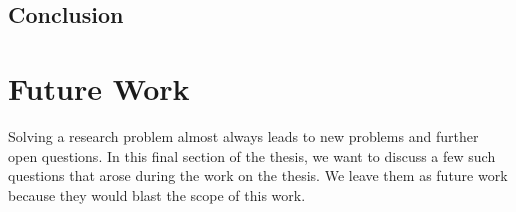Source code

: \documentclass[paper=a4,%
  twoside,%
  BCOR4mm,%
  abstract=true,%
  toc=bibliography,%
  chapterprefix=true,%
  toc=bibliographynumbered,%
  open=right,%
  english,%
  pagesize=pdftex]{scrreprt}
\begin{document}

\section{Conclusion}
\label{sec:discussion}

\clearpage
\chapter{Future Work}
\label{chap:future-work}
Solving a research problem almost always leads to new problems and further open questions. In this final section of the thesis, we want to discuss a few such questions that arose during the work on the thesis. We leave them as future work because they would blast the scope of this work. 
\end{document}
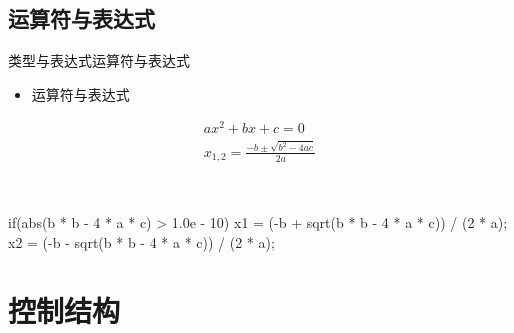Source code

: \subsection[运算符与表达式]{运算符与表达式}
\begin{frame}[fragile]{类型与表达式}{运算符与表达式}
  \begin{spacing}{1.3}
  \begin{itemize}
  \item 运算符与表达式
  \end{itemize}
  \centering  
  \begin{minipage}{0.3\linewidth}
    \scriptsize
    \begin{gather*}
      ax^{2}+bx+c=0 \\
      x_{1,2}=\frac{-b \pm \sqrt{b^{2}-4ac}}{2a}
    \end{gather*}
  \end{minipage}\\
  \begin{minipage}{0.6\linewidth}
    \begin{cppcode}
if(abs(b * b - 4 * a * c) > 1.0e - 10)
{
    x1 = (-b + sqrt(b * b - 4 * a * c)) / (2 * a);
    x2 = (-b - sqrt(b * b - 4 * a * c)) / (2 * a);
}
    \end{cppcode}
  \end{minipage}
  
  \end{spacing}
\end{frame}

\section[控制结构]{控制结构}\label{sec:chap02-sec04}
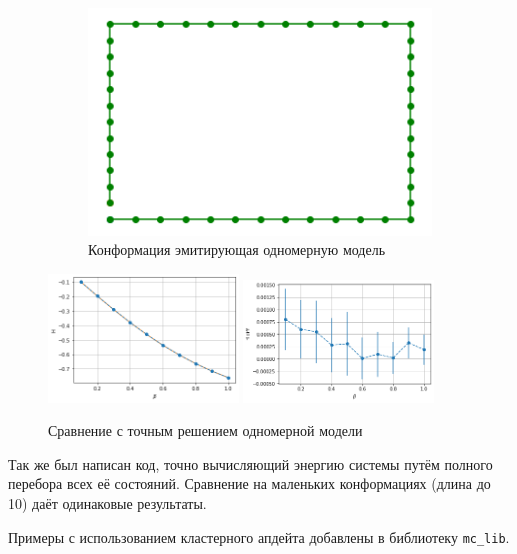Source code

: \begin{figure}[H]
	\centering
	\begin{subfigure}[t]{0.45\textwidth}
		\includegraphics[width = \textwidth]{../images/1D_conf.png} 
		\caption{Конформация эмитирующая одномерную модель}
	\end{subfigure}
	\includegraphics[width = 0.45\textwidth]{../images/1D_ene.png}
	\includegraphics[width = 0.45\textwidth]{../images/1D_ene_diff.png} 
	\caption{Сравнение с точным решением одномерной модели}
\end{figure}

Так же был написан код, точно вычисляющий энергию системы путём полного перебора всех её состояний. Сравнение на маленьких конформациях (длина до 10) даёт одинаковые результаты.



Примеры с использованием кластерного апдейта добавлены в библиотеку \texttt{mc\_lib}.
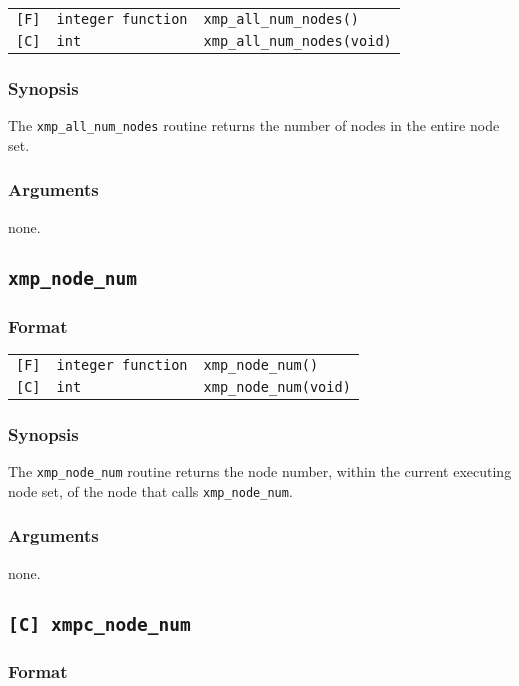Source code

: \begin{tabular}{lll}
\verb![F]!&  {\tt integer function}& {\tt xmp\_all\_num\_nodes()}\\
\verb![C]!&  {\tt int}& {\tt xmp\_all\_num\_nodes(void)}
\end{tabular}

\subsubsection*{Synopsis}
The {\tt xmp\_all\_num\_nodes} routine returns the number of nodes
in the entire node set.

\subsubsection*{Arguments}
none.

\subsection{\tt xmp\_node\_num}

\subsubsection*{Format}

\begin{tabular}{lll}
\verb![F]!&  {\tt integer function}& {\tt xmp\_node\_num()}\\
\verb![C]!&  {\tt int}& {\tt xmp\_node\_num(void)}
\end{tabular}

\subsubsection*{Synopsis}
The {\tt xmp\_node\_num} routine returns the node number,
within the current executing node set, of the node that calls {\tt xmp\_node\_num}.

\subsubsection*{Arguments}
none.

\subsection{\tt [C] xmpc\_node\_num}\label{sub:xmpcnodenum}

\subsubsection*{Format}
************
Action item
Tally the lines of the listing that include "Сравнение". Nothing but the resulting number should be returned.

Solution for this problem
2